══ MATERIAL FOR THIS EXERCISE ══

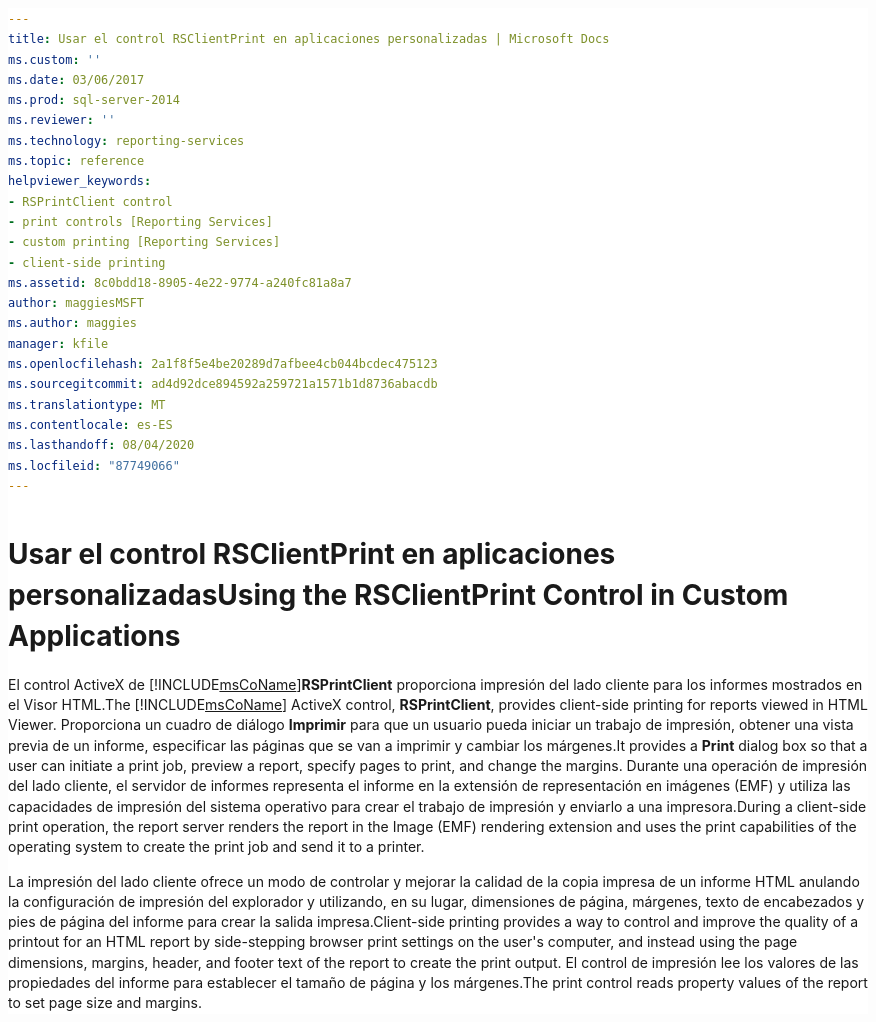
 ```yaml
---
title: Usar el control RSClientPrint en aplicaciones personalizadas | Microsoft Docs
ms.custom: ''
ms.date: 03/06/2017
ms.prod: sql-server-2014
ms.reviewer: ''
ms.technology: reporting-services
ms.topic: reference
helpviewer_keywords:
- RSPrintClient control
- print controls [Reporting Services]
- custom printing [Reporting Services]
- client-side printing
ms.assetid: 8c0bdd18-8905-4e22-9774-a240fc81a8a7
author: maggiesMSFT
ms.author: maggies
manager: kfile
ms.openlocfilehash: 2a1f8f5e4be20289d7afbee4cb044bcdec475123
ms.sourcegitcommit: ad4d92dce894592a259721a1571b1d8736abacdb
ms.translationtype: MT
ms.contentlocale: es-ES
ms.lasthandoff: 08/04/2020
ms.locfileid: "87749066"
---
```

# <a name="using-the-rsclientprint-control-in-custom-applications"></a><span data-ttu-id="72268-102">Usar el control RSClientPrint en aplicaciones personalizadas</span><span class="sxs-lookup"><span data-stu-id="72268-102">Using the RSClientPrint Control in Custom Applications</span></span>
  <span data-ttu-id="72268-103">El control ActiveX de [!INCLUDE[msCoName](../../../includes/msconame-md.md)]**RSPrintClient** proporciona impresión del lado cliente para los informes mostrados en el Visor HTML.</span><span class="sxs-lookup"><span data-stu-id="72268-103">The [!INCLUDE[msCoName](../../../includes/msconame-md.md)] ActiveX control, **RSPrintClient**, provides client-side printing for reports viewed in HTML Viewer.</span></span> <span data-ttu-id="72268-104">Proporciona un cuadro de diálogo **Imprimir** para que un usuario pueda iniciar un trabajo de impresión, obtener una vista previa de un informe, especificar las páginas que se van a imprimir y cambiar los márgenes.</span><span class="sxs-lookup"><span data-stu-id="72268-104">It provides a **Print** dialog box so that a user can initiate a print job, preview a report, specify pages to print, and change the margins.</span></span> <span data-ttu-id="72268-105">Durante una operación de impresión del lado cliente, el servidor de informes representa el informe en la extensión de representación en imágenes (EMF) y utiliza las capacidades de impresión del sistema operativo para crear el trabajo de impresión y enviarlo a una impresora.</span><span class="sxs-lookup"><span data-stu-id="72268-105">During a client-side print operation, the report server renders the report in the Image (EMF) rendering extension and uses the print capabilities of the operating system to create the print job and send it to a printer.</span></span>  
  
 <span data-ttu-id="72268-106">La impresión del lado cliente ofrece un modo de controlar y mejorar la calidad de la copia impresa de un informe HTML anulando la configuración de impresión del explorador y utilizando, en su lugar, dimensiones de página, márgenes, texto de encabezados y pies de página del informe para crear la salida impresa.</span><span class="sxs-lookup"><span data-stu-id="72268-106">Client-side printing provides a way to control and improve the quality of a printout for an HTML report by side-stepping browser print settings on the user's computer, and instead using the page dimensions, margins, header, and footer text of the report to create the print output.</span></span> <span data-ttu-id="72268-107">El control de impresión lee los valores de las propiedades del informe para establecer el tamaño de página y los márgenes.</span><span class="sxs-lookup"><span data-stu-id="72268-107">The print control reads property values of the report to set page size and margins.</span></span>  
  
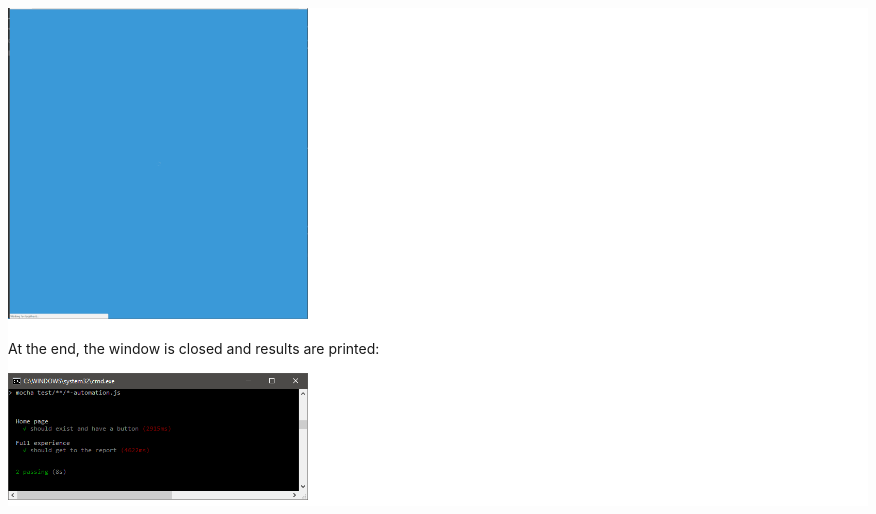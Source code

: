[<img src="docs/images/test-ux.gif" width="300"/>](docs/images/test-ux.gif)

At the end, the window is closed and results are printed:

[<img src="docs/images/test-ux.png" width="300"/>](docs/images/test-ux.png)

═══

- **EXERCISE GOAL**: Each line of the listing above that contains the word "width" is to be copied.

- **COMPLETED EXERCISE**:
:[<img src="docs/images/test-ux.gif" width="300"/>](docs/images/test-ux.gif)
[<img src="docs/images/test-ux.png" width="300"/>](docs/images/test-ux.png)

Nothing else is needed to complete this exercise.